DATASET EXCERPTS:
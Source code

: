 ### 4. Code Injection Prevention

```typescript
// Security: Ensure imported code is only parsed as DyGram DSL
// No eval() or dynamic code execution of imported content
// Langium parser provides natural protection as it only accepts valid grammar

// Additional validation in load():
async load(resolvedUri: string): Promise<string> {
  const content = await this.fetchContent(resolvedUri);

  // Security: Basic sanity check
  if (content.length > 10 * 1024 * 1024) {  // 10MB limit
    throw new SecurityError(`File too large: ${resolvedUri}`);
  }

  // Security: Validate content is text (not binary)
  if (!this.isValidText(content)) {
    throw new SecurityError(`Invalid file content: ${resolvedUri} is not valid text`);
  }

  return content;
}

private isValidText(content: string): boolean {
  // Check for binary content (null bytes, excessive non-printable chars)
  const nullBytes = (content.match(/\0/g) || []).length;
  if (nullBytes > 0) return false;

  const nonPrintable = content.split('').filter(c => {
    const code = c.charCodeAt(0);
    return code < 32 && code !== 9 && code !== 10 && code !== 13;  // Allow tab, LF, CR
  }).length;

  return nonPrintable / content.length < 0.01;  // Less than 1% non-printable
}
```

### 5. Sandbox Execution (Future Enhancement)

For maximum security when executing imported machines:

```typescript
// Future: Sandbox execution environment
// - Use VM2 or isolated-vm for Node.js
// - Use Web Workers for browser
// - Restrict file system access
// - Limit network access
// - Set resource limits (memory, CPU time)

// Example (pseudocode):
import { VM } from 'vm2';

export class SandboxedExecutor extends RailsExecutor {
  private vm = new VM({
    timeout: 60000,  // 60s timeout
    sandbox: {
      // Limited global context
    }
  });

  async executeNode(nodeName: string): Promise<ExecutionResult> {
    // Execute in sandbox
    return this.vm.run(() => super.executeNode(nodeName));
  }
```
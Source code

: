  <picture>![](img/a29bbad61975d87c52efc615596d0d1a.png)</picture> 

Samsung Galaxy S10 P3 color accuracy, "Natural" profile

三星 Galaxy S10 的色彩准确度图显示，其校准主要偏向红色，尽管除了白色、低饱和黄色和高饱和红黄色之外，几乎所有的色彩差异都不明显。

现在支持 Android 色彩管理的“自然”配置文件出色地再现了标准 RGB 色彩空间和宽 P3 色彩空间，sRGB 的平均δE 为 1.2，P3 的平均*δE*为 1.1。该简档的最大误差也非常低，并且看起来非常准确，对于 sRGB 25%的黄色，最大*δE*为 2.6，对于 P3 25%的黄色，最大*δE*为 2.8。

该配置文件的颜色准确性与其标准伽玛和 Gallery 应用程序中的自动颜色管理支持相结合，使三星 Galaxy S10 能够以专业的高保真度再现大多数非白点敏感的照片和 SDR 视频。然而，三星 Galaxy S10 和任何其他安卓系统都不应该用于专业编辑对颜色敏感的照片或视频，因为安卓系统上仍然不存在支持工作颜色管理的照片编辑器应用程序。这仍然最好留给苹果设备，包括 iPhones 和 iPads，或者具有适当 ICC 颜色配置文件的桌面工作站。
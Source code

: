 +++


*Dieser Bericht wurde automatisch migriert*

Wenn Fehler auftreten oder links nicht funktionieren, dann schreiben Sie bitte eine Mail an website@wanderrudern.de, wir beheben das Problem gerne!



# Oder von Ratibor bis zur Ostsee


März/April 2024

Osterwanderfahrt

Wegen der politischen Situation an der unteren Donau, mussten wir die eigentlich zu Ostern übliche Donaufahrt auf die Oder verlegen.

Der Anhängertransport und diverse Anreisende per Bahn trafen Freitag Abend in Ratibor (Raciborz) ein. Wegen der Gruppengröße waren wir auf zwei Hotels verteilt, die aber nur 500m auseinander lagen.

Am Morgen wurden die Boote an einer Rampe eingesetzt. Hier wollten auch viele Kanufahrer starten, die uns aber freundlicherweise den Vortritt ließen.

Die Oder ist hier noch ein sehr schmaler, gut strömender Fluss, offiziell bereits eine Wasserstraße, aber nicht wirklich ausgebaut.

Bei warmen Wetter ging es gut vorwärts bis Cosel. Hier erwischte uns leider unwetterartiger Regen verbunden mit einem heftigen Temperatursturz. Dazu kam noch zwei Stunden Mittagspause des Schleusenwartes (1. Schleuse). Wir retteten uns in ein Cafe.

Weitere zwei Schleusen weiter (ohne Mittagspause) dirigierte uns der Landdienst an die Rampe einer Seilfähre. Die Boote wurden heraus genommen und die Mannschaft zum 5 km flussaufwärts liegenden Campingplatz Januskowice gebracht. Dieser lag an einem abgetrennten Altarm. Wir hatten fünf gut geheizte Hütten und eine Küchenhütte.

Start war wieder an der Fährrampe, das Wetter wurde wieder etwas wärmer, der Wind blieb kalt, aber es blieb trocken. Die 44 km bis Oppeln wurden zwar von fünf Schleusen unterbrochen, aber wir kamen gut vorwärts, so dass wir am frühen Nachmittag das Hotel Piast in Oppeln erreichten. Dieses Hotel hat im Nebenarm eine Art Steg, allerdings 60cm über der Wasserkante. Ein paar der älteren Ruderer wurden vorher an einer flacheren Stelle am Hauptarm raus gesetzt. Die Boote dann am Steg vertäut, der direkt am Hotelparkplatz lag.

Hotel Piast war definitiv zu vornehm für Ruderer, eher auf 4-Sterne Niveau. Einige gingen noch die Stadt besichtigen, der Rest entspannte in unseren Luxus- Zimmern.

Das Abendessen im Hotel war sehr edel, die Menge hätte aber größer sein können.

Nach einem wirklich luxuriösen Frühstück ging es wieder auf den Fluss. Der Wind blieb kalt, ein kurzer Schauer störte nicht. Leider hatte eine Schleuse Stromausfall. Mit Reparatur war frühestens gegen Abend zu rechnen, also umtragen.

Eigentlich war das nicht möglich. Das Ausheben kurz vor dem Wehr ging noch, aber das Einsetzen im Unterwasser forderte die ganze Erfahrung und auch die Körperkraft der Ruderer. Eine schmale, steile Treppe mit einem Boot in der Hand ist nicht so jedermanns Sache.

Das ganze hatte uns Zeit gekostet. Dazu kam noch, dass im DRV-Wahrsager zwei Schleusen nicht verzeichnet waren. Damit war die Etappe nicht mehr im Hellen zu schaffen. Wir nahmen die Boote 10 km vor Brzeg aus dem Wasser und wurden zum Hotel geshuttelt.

PROBLEM DESCRIPTION:
Above are some records; repeat all of them exactly.

WRITTEN RESPONSE:
Source code

: ### 4. Code Injection Prevention

```typescript
// Security: Ensure imported code is only parsed as DyGram DSL
// No eval() or dynamic code execution of imported content
// Langium parser provides natural protection as it only accepts valid grammar

// Additional validation in load():
async load(resolvedUri: string): Promise<string> {
  const content = await this.fetchContent(resolvedUri);

  // Security: Basic sanity check
  if (content.length > 10 * 1024 * 1024) {  // 10MB limit
    throw new SecurityError(`File too large: ${resolvedUri}`);
  }

  // Security: Validate content is text (not binary)
  if (!this.isValidText(content)) {
    throw new SecurityError(`Invalid file content: ${resolvedUri} is not valid text`);
  }

  return content;
}

private isValidText(content: string): boolean {
  // Check for binary content (null bytes, excessive non-printable chars)
  const nullBytes = (content.match(/\0/g) || []).length;
  if (nullBytes > 0) return false;

  const nonPrintable = content.split('').filter(c => {
    const code = c.charCodeAt(0);
    return code < 32 && code !== 9 && code !== 10 && code !== 13;  // Allow tab, LF, CR
  }).length;

  return nonPrintable / content.length < 0.01;  // Less than 1% non-printable
}
```

### 5. Sandbox Execution (Future Enhancement)

For maximum security when executing imported machines:

```typescript
// Future: Sandbox execution environment
// - Use VM2 or isolated-vm for Node.js
// - Use Web Workers for browser
// - Restrict file system access
// - Limit network access
// - Set resource limits (memory, CPU time)

// Example (pseudocode):
import { VM } from 'vm2';

export class SandboxedExecutor extends RailsExecutor {
  private vm = new VM({
    timeout: 60000,  // 60s timeout
    sandbox: {
      // Limited global context
    }
  });

  async executeNode(nodeName: string): Promise<ExecutionResult> {
    // Execute in sandbox
    return this.vm.run(() => super.executeNode(nodeName));
  }
```
Source code

:  <picture>![](img/a29bbad61975d87c52efc615596d0d1a.png)</picture> 

Samsung Galaxy S10 P3 color accuracy, "Natural" profile

三星 Galaxy S10 的色彩准确度图显示，其校准主要偏向红色，尽管除了白色、低饱和黄色和高饱和红黄色之外，几乎所有的色彩差异都不明显。

现在支持 Android 色彩管理的“自然”配置文件出色地再现了标准 RGB 色彩空间和宽 P3 色彩空间，sRGB 的平均δE 为 1.2，P3 的平均*δE*为 1.1。该简档的最大误差也非常低，并且看起来非常准确，对于 sRGB 25%的黄色，最大*δE*为 2.6，对于 P3 25%的黄色，最大*δE*为 2.8。

该配置文件的颜色准确性与其标准伽玛和 Gallery 应用程序中的自动颜色管理支持相结合，使三星 Galaxy S10 能够以专业的高保真度再现大多数非白点敏感的照片和 SDR 视频。然而，三星 Galaxy S10 和任何其他安卓系统都不应该用于专业编辑对颜色敏感的照片或视频，因为安卓系统上仍然不存在支持工作颜色管理的照片编辑器应用程序。这仍然最好留给苹果设备，包括 iPhones 和 iPads，或者具有适当 ICC 颜色配置文件的桌面工作站。
Source code

: +++


*Dieser Bericht wurde automatisch migriert*

Wenn Fehler auftreten oder links nicht funktionieren, dann schreiben Sie bitte eine Mail an website@wanderrudern.de, wir beheben das Problem gerne!



# Oder von Ratibor bis zur Ostsee


März/April 2024

Osterwanderfahrt

Wegen der politischen Situation an der unteren Donau, mussten wir die eigentlich zu Ostern übliche Donaufahrt auf die Oder verlegen.

Der Anhängertransport und diverse Anreisende per Bahn trafen Freitag Abend in Ratibor (Raciborz) ein. Wegen der Gruppengröße waren wir auf zwei Hotels verteilt, die aber nur 500m auseinander lagen.

Am Morgen wurden die Boote an einer Rampe eingesetzt. Hier wollten auch viele Kanufahrer starten, die uns aber freundlicherweise den Vortritt ließen.

Die Oder ist hier noch ein sehr schmaler, gut strömender Fluss, offiziell bereits eine Wasserstraße, aber nicht wirklich ausgebaut.

Bei warmen Wetter ging es gut vorwärts bis Cosel. Hier erwischte uns leider unwetterartiger Regen verbunden mit einem heftigen Temperatursturz. Dazu kam noch zwei Stunden Mittagspause des Schleusenwartes (1. Schleuse). Wir retteten uns in ein Cafe.

Weitere zwei Schleusen weiter (ohne Mittagspause) dirigierte uns der Landdienst an die Rampe einer Seilfähre. Die Boote wurden heraus genommen und die Mannschaft zum 5 km flussaufwärts liegenden Campingplatz Januskowice gebracht. Dieser lag an einem abgetrennten Altarm. Wir hatten fünf gut geheizte Hütten und eine Küchenhütte.

Start war wieder an der Fährrampe, das Wetter wurde wieder etwas wärmer, der Wind blieb kalt, aber es blieb trocken. Die 44 km bis Oppeln wurden zwar von fünf Schleusen unterbrochen, aber wir kamen gut vorwärts, so dass wir am frühen Nachmittag das Hotel Piast in Oppeln erreichten. Dieses Hotel hat im Nebenarm eine Art Steg, allerdings 60cm über der Wasserkante. Ein paar der älteren Ruderer wurden vorher an einer flacheren Stelle am Hauptarm raus gesetzt. Die Boote dann am Steg vertäut, der direkt am Hotelparkplatz lag.

Hotel Piast war definitiv zu vornehm für Ruderer, eher auf 4-Sterne Niveau. Einige gingen noch die Stadt besichtigen, der Rest entspannte in unseren Luxus- Zimmern.

Das Abendessen im Hotel war sehr edel, die Menge hätte aber größer sein können.

Nach einem wirklich luxuriösen Frühstück ging es wieder auf den Fluss. Der Wind blieb kalt, ein kurzer Schauer störte nicht. Leider hatte eine Schleuse Stromausfall. Mit Reparatur war frühestens gegen Abend zu rechnen, also umtragen.

Eigentlich war das nicht möglich. Das Ausheben kurz vor dem Wehr ging noch, aber das Einsetzen im Unterwasser forderte die ganze Erfahrung und auch die Körperkraft der Ruderer. Eine schmale, steile Treppe mit einem Boot in der Hand ist nicht so jedermanns Sache.

Das ganze hatte uns Zeit gekostet. Dazu kam noch, dass im DRV-Wahrsager zwei Schleusen nicht verzeichnet waren. Damit war die Etappe nicht mehr im Hellen zu schaffen. Wir nahmen die Boote 10 km vor Brzeg aus dem Wasser und wurden zum Hotel geshuttelt.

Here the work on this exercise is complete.